You have to hand it to ETA. When it comes to cheek, they can even outdo the IRA. A day after 13 of their members were arrested for extortion, they issued a statement demanding the Spanish government moves from words to action and insisting no legislation, judicial orders or constitutional changes be allowed to stand in the way of the implementation of the will of the Basque people. By which, of course, they mean the minority who support their ends. The government has said there’ll be no political price paid for peace.

Some Galician facts:-

- Fewer people [63%] claim to routinely speak Galician these days. This is doubtless a reflection of the depopulation of the villages of inland Galicia.

- Galicia is being increasingly urbanised. Between 1987 and 2000, urban development grew 20%

- Between 2006 and 2013, Galicia will receive 3.4m euros from EU funds, a drop of 7% over the previous 7 year period

- Although 63% of the population say they speak Galician regularly, only a small minority have anything other than Spanish on their tombstones. The local Nationalist party [the BNG] fears this will give the wrong impression to future archaeologists and say something must be done about it. I’m not sure what.

And some random Spanish facts:-

- 96% of Spaniards live in 50% of the country. Meaning, of course, a mere 4% live in the other half.

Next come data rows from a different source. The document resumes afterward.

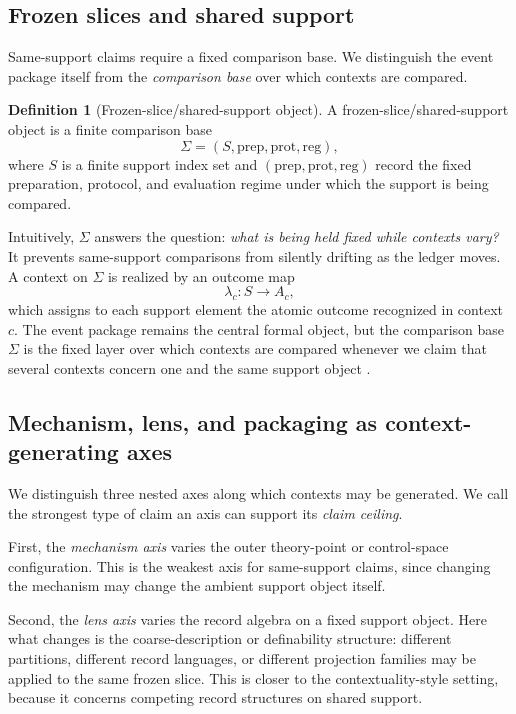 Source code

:\documentclass[11pt]{article}
\theoremstyle{definition}
\newtheorem{definition}[theorem]{Definition}
\begin{document}
\subsection{Frozen slices and shared support}

Same-support claims require a fixed comparison base. We distinguish the event package itself from the \emph{comparison base} over which contexts are compared.

\begin{definition}[Frozen-slice/shared-support object]
A frozen-slice/shared-support object is a finite comparison base
\[
\Sigma = (S,\mathrm{prep},\mathrm{prot},\mathrm{reg}),
\]
where \(S\) is a finite support index set and \((\mathrm{prep},\mathrm{prot},\mathrm{reg})\) record the fixed preparation, protocol, and evaluation regime under which the support is being compared.
\end{definition}

Intuitively, \(\Sigma\) answers the question: \emph{what is being held fixed while contexts vary?} It prevents same-support comparisons from silently drifting as the ledger moves. A context on \(\Sigma\) is realized by an outcome map
\[
\lambda_c : S \to A_c,
\]
which assigns to each support element the atomic outcome recognized in context \(c\). The event package remains the central formal object, but the comparison base \(\Sigma\) is the fixed layer over which contexts are compared whenever we claim that several contexts concern one and the same support object \citep{Tsiokos2026PackageChange,Tsiokos2026Cantor}.

\subsection{Mechanism, lens, and packaging as context-generating axes}

We distinguish three nested axes along which contexts may be generated. We call the strongest type of claim an axis can support its \emph{claim ceiling}.

First, the \emph{mechanism axis} varies the outer theory-point or control-space configuration. This is the weakest axis for same-support claims, since changing the mechanism may change the ambient support object itself.

Second, the \emph{lens axis} varies the record algebra on a fixed support object. Here what changes is the coarse-description or definability structure: different partitions, different record languages, or different projection families may be applied to the same frozen slice. This is closer to the contextuality-style setting, because it concerns competing record structures on shared support.
\end{document}

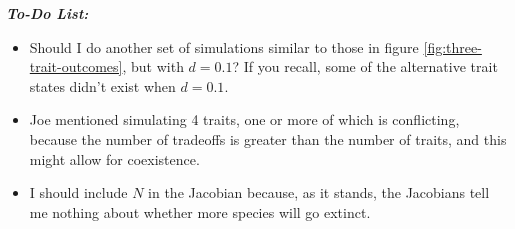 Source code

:\textbf{\textit{To-Do List:} }
\begin{itemize}
\item Should I do another set of simulations similar to those in figure
    \ref{fig:three-trait-outcomes}, but with $d = 0.1$? If you recall, some
    of the alternative trait states didn't exist when $d = 0.1$.
\item Joe mentioned simulating 4 traits, one or more of which is conflicting,
    because the number of tradeoffs is greater than the number of traits,
    and this might allow for coexistence.
\item I should include $N$ in the Jacobian because, as it stands, the Jacobians
    tell me nothing about whether more species will go extinct.
\end{itemize}

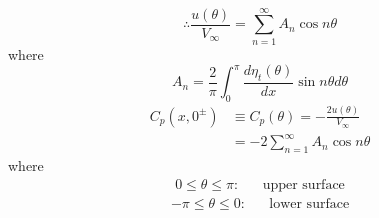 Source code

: \begin{itemize}
\begin{align*}
\end{align*}
\begin{equation}
\therefore\frac{u(\theta)}{V_\infty} = \sum_{n=1}^\infty A_n\cos n\theta
\end{equation}
where
\[
A_n = \frac{2}{\pi}\int_0^\pi\frac{d\eta_t(\theta)}{dx}\sin n\theta d\theta
\]
\begin{align}
C_p(x,0^{\pm})
&\equiv C_p(\theta)  = -\frac{2u(\theta)}{V_\infty} \nonumber\\
&= -2\sum_{n=1}^\infty A_n\cos n\theta\label{eq: 6-2-21}
\end{align}
where
\begin{align*}
0\leq\theta\leq \pi\colon && \text{upper surface}
\end{align*}
\begin{align*}
-\pi\leq\theta\leq 0\colon && \text{lower surface}
\end{align*}
\end{itemize}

- A major US finance company says there are now nearly 150,000 millionaires in Spain. The Spanish tax office admits to only 30,000. But then the latter doesn’t take stock of overseas holdings and routinely undervalues domestic real estate.

- In 2005, Spain considered 5,254 claims for asylum and rejected 96% of them. I would guess, firstly, this is a much higher refusal rate than in the UK, and, secondly, that those denied asylum were not allowed to stay in Spain, legally or illegally. By the way, by far the highest number of claims [29%] came from Colombians.


Up in Catalunia, the government says it will ban bullfighting, which is very much a minority activity up there anyway. I almost said ‘sport’ but this is a major faux pas in Spain, where its aficionados consider it an art form. Albeit a rather sanguinary one.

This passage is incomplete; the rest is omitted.